The 12th Paralympics begins on Friday in Athens, barely a month since the able-bodied Olympics ended. It promises to be equally spectacular, boasting the largest gathering of disabled elite athletes in history.
Paralympians are flocking to ancient Athens for the 2004 Games
With barely enough time to catch its breath after the summer Olympics, Athens is gearing up this week to host yet another mega sporting event. The 12th Paralympics, the largest gathering of disabled elite athletes in history, starts on Friday.
More than 4,000 athletes from 142 nations have assembled in Athens to compete -- against each other, to be sure, but also against the arbitrary limits imposed by illness or accident, and against the lingering prejudices of a world in which the disabled have only recently begun to find their rightful place.

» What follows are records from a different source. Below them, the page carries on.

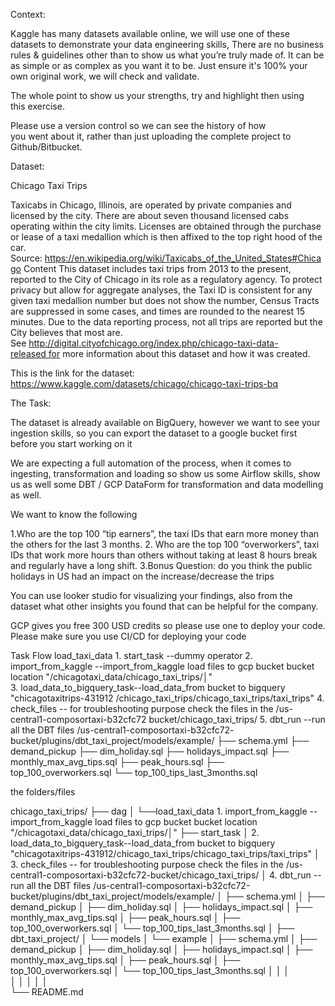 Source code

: Context:

Kaggle has many datasets available online, we will use one of these datasets to demonstrate your data engineering skills, There are no business rules & guidelines other than to show us what you’re truly made of. It can be as simple or as complex as you want it to be. Just ensure it's 100% your own original work, we will check and validate.

The whole point to show us your strengths, try and highlight then using this exercise.

Please use a version control so we can see the history of how you went about it, rather than just uploading the complete project to Github/Bitbucket.

Dataset: 

Chicago Taxi Trips

Taxicabs in Chicago, Illinois, are operated by private companies and licensed by the city. There are about seven thousand licensed cabs operating within the city limits. Licenses are obtained through the purchase or lease of a taxi medallion which is then affixed to the top right hood of the car. Source: https://en.wikipedia.org/wiki/Taxicabs_of_the_United_States#Chicago
Content
This dataset includes taxi trips from 2013 to the present, reported to the City of Chicago in its role as a regulatory agency. To protect privacy but allow for aggregate analyses, the Taxi ID is consistent for any given taxi medallion number but does not show the number, Census Tracts are suppressed in some cases, and times are rounded to the nearest 15 minutes. Due to the data reporting process, not all trips are reported but the City believes that most are. See http://digital.cityofchicago.org/index.php/chicago-taxi-data-released for more information about this dataset and how it was created.


This is the link for the dataset: 
https://www.kaggle.com/datasets/chicago/chicago-taxi-trips-bq

The Task:

The dataset is  already available on BigQuery, however we want to see your ingestion skills, so you can export the dataset to a google bucket first before you start working on it 

We are expecting a full automation of the process, when it comes to ingesting, transformation and loading so show us some Airflow skills, show us as well some DBT / GCP DataForm for transformation  and data modelling as well. 



We want to know the following 


1.Who are the top 100 “tip earners”, the taxi IDs that earn more money than the others for the last 3 months.
2. Who are the top 100 “overworkers”, taxi IDs that work more hours than others without taking at least 8 hours break and regularly have a long shift.
3.Bonus Question: do you think the public holidays in US had an impact on the increase/decrease the trips 


You can use looker studio for visualizing your findings, also from the dataset what other insights you found that can be helpful for the company. 

GCP gives you free 300 USD credits so please use one to deploy your code. Please make sure you use CI/CD for deploying your code





Task Flow 
load_taxi_data 1. start_task --dummy operator
               2. import_from_kaggle --import_from_kaggle load files to gcp bucket bucket location 
                  "/chicagotaxi_data/chicago_taxi_trips/│"               
               3. load_data_to_bigquery_task--load_data_from bucket to bigquery "chicagotaxitrips-431912
                   /chicago_taxi_trips/chicago_taxi_trips/taxi_trips"
               4. check_files -- for troubleshooting purpose check the files in the /us-central1-composortaxi-b32cfc72 
                   bucket/chicago_taxi_trips/
	             5. dbt_run  --run all the DBT files     /us-central1-composortaxi-b32cfc72- 
                                                       bucket/plugins/dbt_taxi_project/models/example/
                                           ├── schema.yml
                                           ├── demand_pickup
                                           ├── dim_holiday.sql
                                           ├── holidays_impact.sql
                                           ├── monthly_max_avg_tips.sql
                                           ├── peak_hours.sql
                                           ├── top_100_overworkers.sql
                                           └── top_100_tips_last_3months.sql

the folders/files

chicago_taxi_trips/
├── dag
│     └──load_taxi_data 1. import_from_kaggle --import_from_kaggle load files to gcp bucket bucket location "/chicagotaxi_data/chicago_taxi_trips/│"                ├── start_task
│                       2. load_data_to_bigquery_task--load_data_from bucket to bigquery "chicagotaxitrips-431912/chicago_taxi_trips/chicago_taxi_trips/taxi_trips"
│                       3. check_files -- for troubleshooting purpose check the files in the /us-central1-composortaxi-b32cfc72-bucket/chicago_taxi_trips/
│						4. dbt_run  --run all the DBT files     /us-central1-composortaxi-b32cfc72-bucket/plugins/dbt_taxi_project/models/example/
│                                            ├── schema.yml
│                                            ├── demand_pickup
│                                            ├── dim_holiday.sql
│                                            ├── holidays_impact.sql
│                                            ├── monthly_max_avg_tips.sql
│                                            ├── peak_hours.sql
│                                            ├── top_100_overworkers.sql
│                                            └── top_100_tips_last_3months.sql
│
├── dbt_taxi_project/
│    └── models
│            └── example
│                 ├── schema.yml
│                 ├── demand_pickup
│                 ├── dim_holiday.sql
│                 ├── holidays_impact.sql
│                 ├── monthly_max_avg_tips.sql
│                 ├── peak_hours.sql
│                 ├── top_100_overworkers.sql
│                 └── top_100_tips_last_3months.sql
│ 
│ 
│            
│ 
│ 
│ 
│ 
│           
└── README.md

The first Paralympics by that name took place in Rome in 1960, alongside the summer Games that year, bringing together less than 400 athletes from 23 countries. They were once again held in tandem with the summer Olympics in Tokyo in 1964, but then split off into an entirely separate event held in a different city than the summer Games until 1988. Since then, they have always followed the able-bodied Olympics.
The ancient Parthenon.
By any measure, the Athens Paralympics will be a record-setting event. In absolute terms, it is the second-biggest international sports competition after the summer Games, covering 19 disciplines, including athletics and swimming, and running over 12 days. And compared to previous Paralympics, it has attracted more athletes from more countries -- as well as more corporate sponsorship and media -- than ever before.
The quest for gold
But the real measure of the Paralympics, like any major sports event, are the individual elite athletes striving for gold. It could be French swimming sensation Beatrice Hess who, at 42, will attempt to add to the 13 gold medals she collected in Atlanta in 1996 and Sydney in 2000. Or 25-year-old sprinter Marlon Shirley from the US, the first amputee to ever run the 100 meters sprint in under 11 seconds.
Or it could be Afghanistan's sole representative and flag-bearer in these Games, sprinter Marina Karim, for whom simply getting to Athens from her war-torn homeland was a victory of sorts.
As organizers and athletes make clear, the Paralympics is not a "feel-good" event or an exercise in public education. It is all about winning, and many of the athletes vying for medals here perform at levels approaching national, and even international, levels in able-bodied competition.
Shirley's 10.97 personal best, to cite one example, is just over one second beyond the current world record of 9.78 seconds in the 100 meter sprint, set by US sprinter Tim Montgomery in 2002. Nigerian sprinter Qdekundo Adesoji, competing against other virtually blind sprinters like himself 30 years ago, clocked an extraordinary 10.76 in the same event.
Amateur spirit lives on
Indeed, observers note, the Paralympics cleave to an exceptionally pure ideal of sports. While most top able-bodied athletes have turned professional, looking to sponsorships and advertising for revenue, Paralympic athletes remain closer to the amateur spirit that once animated the Olympic Games.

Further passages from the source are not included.